連作會導致植物根際土壤中微生物群落結構改變，土壤質量降低，病害加重，嚴重影響了經濟效益。研究發現，連作后土壤微生物群落的結構及數量均會發生較大的變化[7]。隨連作年限的延長，草莓根際土壤生態系統中，細菌和真菌群落各門類組成的比例會發生顯著變化，根際土壤中細菌數量逐漸降低，真菌數量逐漸升高，細菌和真菌數量的比值逐漸降低，導致土壤微生物由“細菌型”向“真菌型”轉變[26]。在棉花[27]、太子參[28]、蘋果[29]等連作研究中也得出一致的結論。本研究中，草莓連作后改變了土壤真菌群落結構，種類減少，比例失衡，以少數菌屬為主；細菌群落多樣性升高，總量增加，種類減少，比例改變。本研究與眾多研究者報道連作后細菌數量減少、真菌數量增加的規律有所差異。但在譚雪蓮等對馬鈴薯連作研究中也發現，連作3年和5年土壤真菌數量分別減少了25.68%和 32.43%[30]。在地黃連作研究中發現，隨著連作年限的增加，根際真菌減少，放線菌增多[31]。本試驗不同處理后土壤中真菌、細菌群落稍有所改善，其中真菌以稻殼炭(T4)處理效果較為明顯，細菌以秸稈炭(T3)處理和菌渣混土(T7)處理效果較為明顯。

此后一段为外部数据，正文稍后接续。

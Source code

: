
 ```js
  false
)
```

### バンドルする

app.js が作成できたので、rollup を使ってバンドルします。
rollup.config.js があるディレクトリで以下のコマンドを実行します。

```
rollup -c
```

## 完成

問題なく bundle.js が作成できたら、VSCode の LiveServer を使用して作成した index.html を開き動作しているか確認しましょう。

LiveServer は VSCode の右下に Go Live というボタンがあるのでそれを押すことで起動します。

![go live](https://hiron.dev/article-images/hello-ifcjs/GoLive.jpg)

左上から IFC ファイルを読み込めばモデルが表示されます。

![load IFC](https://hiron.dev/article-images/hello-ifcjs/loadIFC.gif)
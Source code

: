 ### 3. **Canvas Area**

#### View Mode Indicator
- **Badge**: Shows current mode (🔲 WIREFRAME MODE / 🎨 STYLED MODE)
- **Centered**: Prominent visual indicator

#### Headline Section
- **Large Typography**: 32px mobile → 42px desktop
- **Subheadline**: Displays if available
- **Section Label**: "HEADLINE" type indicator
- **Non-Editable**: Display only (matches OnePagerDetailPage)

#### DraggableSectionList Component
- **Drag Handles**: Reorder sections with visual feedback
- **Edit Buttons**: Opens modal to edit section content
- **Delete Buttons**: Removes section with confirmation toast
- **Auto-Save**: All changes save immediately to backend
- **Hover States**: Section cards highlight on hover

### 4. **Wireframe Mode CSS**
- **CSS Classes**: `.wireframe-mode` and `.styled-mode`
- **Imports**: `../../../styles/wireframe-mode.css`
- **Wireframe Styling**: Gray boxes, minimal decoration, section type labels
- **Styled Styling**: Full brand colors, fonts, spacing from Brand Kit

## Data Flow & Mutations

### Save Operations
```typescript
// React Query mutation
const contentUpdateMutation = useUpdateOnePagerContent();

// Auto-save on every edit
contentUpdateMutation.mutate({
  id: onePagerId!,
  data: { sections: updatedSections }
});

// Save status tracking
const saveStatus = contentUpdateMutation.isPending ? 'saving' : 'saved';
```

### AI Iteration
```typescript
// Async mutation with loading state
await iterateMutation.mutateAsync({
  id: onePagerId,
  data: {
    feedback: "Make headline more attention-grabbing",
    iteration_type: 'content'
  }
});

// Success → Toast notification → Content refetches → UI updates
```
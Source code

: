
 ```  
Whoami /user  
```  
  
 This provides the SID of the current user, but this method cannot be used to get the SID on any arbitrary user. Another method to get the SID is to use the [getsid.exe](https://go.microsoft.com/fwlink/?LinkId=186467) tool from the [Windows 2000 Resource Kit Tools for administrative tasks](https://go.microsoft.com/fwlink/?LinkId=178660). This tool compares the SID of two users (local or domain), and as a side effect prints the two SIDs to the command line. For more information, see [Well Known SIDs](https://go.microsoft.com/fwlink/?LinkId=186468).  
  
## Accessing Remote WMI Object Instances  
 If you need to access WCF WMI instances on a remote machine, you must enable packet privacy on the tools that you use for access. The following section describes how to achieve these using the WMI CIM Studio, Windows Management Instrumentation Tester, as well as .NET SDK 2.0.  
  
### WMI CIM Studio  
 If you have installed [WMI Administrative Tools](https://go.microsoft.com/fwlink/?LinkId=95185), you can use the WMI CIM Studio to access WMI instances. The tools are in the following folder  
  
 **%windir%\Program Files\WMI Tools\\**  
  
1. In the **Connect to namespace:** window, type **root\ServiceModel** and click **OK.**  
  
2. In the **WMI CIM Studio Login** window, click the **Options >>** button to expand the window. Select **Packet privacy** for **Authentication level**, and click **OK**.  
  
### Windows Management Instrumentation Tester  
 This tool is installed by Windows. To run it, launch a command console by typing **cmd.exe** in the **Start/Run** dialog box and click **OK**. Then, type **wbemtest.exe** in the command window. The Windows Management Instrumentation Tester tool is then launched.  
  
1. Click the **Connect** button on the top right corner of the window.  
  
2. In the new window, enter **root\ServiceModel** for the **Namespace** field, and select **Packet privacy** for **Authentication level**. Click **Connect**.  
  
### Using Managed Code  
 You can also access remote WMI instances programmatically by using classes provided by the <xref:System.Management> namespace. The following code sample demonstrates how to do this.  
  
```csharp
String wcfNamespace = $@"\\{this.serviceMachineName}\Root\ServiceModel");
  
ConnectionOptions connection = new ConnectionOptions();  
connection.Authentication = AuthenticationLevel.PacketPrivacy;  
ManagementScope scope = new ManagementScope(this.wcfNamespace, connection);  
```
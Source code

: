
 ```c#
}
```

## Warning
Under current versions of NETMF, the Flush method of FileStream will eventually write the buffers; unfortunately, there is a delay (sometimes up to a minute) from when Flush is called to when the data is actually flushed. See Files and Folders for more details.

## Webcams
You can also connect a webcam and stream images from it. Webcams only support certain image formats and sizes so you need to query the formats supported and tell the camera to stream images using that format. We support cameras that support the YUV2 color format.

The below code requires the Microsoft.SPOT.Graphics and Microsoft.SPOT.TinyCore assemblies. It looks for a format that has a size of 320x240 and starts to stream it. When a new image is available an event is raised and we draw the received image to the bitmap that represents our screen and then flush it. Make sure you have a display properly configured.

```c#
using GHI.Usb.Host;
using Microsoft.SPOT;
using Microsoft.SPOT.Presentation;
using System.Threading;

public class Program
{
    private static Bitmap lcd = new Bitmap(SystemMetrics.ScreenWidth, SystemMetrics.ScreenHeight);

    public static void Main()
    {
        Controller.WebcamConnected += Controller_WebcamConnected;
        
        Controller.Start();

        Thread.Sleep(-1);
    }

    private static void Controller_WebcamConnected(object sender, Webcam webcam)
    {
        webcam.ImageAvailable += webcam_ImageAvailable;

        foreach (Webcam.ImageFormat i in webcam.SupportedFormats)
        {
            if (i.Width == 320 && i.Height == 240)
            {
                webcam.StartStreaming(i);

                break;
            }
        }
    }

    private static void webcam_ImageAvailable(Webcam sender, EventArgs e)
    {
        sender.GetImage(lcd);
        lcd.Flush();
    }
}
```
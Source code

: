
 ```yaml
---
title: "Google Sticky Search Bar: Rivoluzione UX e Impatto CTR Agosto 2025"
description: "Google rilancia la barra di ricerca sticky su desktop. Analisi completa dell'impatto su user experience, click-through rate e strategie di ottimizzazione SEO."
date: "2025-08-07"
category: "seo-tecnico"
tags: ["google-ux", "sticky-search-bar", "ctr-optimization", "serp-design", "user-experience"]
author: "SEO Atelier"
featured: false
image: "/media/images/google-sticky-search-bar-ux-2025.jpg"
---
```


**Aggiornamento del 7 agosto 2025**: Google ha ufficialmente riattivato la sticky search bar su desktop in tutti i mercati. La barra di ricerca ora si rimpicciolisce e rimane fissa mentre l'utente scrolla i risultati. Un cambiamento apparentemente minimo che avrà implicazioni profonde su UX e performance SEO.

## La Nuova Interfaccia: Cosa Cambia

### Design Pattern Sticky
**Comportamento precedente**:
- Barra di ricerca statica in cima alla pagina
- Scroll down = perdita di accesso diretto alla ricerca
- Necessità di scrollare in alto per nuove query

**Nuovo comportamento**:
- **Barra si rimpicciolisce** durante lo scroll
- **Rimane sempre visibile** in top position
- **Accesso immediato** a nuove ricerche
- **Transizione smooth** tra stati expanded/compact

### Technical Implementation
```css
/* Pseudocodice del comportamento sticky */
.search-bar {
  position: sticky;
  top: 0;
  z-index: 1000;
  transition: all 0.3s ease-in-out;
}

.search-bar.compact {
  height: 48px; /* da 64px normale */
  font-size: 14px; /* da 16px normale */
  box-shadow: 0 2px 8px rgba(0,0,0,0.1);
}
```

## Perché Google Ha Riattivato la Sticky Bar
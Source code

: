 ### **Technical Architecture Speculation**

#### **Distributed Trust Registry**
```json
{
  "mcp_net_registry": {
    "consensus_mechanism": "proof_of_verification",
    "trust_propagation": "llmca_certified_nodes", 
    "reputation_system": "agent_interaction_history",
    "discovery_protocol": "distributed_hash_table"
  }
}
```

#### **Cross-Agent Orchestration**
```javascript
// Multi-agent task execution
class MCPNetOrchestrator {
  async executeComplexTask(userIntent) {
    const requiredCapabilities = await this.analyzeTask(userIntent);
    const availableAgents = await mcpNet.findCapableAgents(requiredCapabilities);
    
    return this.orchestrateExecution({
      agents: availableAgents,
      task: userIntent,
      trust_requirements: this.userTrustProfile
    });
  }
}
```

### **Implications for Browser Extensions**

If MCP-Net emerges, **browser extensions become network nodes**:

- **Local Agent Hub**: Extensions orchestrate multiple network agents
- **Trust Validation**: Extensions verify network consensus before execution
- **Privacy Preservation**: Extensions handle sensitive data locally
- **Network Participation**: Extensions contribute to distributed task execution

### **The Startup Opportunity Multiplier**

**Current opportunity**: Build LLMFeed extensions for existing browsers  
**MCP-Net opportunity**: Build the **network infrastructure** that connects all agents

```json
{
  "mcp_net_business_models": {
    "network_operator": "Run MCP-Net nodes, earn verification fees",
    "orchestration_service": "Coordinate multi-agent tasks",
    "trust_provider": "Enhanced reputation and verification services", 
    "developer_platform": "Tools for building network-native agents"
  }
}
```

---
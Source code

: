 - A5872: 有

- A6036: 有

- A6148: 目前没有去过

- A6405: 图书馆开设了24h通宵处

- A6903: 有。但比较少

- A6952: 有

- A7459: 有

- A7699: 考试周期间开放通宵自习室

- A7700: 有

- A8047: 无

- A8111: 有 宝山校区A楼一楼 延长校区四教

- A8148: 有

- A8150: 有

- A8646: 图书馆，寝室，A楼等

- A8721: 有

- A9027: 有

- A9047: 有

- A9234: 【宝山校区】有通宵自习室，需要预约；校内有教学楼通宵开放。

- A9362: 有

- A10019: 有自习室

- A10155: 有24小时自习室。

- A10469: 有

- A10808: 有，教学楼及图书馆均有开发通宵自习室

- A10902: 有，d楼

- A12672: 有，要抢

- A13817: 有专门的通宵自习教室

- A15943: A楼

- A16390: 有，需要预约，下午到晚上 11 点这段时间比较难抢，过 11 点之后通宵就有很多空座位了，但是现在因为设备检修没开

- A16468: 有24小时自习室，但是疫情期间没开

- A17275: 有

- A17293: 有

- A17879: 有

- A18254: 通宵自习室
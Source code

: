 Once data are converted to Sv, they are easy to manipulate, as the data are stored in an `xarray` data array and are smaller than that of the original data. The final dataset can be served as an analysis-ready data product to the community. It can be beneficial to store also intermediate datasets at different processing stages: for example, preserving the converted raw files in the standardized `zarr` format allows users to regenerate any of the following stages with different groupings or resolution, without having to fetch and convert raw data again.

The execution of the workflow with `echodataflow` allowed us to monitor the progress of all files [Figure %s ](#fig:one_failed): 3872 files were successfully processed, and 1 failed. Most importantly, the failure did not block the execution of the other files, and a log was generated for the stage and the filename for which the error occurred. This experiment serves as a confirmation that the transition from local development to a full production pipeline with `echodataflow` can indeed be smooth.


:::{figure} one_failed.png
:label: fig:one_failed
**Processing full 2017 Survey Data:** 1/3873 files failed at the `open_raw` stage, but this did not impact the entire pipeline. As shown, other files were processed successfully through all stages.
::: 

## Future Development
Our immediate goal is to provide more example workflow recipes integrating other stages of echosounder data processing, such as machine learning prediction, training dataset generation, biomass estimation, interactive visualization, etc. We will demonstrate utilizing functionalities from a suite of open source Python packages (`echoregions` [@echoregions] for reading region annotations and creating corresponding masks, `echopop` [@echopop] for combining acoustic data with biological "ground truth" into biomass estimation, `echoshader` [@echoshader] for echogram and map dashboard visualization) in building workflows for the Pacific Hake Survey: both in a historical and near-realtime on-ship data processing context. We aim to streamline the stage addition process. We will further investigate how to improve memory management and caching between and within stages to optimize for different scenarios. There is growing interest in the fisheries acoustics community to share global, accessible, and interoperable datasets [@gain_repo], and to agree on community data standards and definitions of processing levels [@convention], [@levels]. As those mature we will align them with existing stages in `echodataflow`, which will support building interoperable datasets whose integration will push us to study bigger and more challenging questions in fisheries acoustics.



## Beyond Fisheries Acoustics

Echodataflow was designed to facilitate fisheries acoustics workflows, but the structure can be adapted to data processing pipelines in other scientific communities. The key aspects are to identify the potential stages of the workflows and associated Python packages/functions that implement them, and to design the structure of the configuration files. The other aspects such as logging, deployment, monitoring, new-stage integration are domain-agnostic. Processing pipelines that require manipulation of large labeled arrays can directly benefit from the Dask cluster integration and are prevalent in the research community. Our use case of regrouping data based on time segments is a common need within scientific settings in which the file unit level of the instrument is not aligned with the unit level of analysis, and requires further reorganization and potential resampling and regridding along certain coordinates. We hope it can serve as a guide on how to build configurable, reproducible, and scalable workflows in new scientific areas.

土壤微生物多樣性是指微生物在遺傳、種類和生態層次上的變化，即微生物群落的穩定性，可作為衡量土壤質量和評價土壤生態系統穩定的重要生物學指標[32-34]。本研究的高通量測序結果顯示，不同處理根際土壤真菌、細菌群落豐富度、多樣性、均勻度和系譜多樣性等指數差異明顯。真菌群落中T4處理群落多樣性、均一性、譜系多樣性指數均高于CK1，但低于CK2。細菌群落中CK2群落豐富度、多樣性、均一性、譜系多樣性均顯著低于其他處理，其次是T3、T7處理，之后是CK1、T2、T4處理，最高的是T9處理。說明草莓連作后土壤真菌群落多樣性降低，與CK1相比，不同處理后真菌群落有所改善，其中稻殼炭(T4)處理效果較為明顯。由于稻殼炭結構疏松、多孔，容重低，施用稻殼炭于土壤后，土壤表面的理化性質會隨時間而發生變化，且使土壤微生物生物量增加[35]，故稻殼炭處理效果較好于其他處理。生產上可混合施用稻殼炭、秸稈炭修復草莓連作大棚土壤。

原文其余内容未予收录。